GADTs in Action
CIS 194 Week 11
8 April 2015
{-# LANGUAGE GADTs #-}
{-# LANGUAGE TypeFamilies #-}
{-# LANGUAGE TypeOperators #-}
Last week we starting learning about Generalized Algebraic Data Types or, as they are generally called, GADTs. Recall that GADTs are special data types whose constructors have a non-uniform return type. This allows us to encode invariants about a data structure in its type. We saw how GADTs can be used to encode the length of a vector. This allowed us to define vector addition in a “type-safe” way, enforcing the invariant that when you add two vectors their lengths must be equal in the type of the function.

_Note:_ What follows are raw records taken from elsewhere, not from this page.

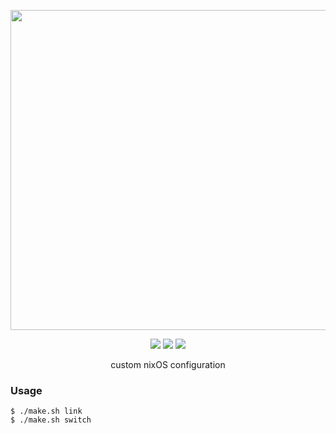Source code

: <p align="center"><img src="https://raw.githubusercontent.com/jglovier/dotfiles-logo/master/dotfiles-logo.svg" width=512></p>

<p align="center">
    <img src="https://img.shields.io/github/commit-activity/y/nothingelsematters/nixconfigs?style=flat-square&logo=github">
    <img src="https://img.shields.io/badge/generations-198-green?style=flat-square&logo=nixos">
    <img src="https://img.shields.io/badge/build-passing-green?style=flat-square">
</p>

<p align="center"> custom nixOS configuration </p>

### Usage

```
$ ./make.sh link
$ ./make.sh switch
```
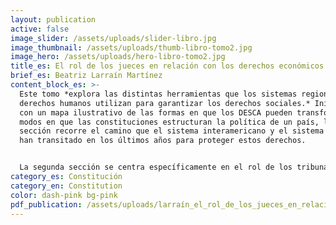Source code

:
 ```yaml
---
layout: publication
active: false
image_slider: /assets/uploads/slider-libro.jpg
image_thumbnail: /assets/uploads/thumb-libro-tomo2.jpg
image_hero: /assets/uploads/hero-libro-tomo2.jpg
title_es: El rol de los jueces en relación con los derechos económicos y sociales
brief_es: Beatriz Larraín Martínez
content_block_es: >-
  Este tomo *explora las distintas herramientas que los sistemas regionales de
  derechos humanos utilizan para garantizar los derechos sociales.* Iniciando
  con un mapa ilustrativo de las formas en que los DESCA pueden transformar los
  modos en que las constituciones estructuran la política de un país, la primera
  sección recorre el camino que el sistema interamericano y el sistema europeo
  han transitado en los últimos años para proteger estos derechos.


  La segunda sección se centra específicamente en el rol de los tribunales –tanto regionales como nacionales– en la garantía de los derechos sociales: la denominada “justiciabilidad”. Aquí se presentan diversas posturas sobre el rol que los jueces pueden y deben tener en el respeto, protección y garantía de los derechos sociales, y los impactos que las diversas formas de incorporación del derecho internacional en la Constitución pueden tener sobre la función judicial.
category_es: Constitución
category_en: Constitution
color: dash-pink bg-pink
pdf_publication: /assets/uploads/larraín_el_rol_de_los_jueces_en_relación_con_los_derechos_económicos_y_sociales.pdf
---
```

The Simple Typed Lambda Calculus
The Simply Typed Lambda Calculus, or STLC for short, is a basic functional programming language. It is the building block for modern day functional languages such as Haskell and OCaml, and is used extensively in programming language research. We will consider a variant of STLC with two base types: Int
and Bool
, as well as arrow types. Programs in STLC are composed of expressions. An expression is either an integer or boolean literal, a variable, an anonymous function (lambda abstraction), a function application, a binary operation, or an if statement. We can encode an abstract syntax tree for STLC using the following Haskell data type:
data Expr = IntLit Int
| BoolLit Bool
| Lambda String Expr
| App Expr Expr
| Bop Bop Expr Expr
| If Expr Expr Expr
data Bop = Add | Sub | Eq | Lt | Gt | And | Or
This is a perfectly fine representation of the language, however it allows us to create expressions that are ill-typed. This means that in order to write an interpreter for this language, we would first need to write a type checker that verifies that the expressions we are interpreting are well-typed. It would be really great if we could encode the invariants about STLC’s typing rules in to the expression data type.
GADTs to the Rescue!
In fact, we can encode the STLC typing invariants in to the expression data type. To do this, we will have to use GADTs. Before we begin, we have to define a way to equate type-level representations of types (ie Int
, Bool
, Int -> Bool
) with term level representations of types. We do this with a GADT:
data Type :: * -> * where
TInt :: Type Int
TBool :: Type Bool
TArrow :: Type a -> Type b -> Type (a -> b)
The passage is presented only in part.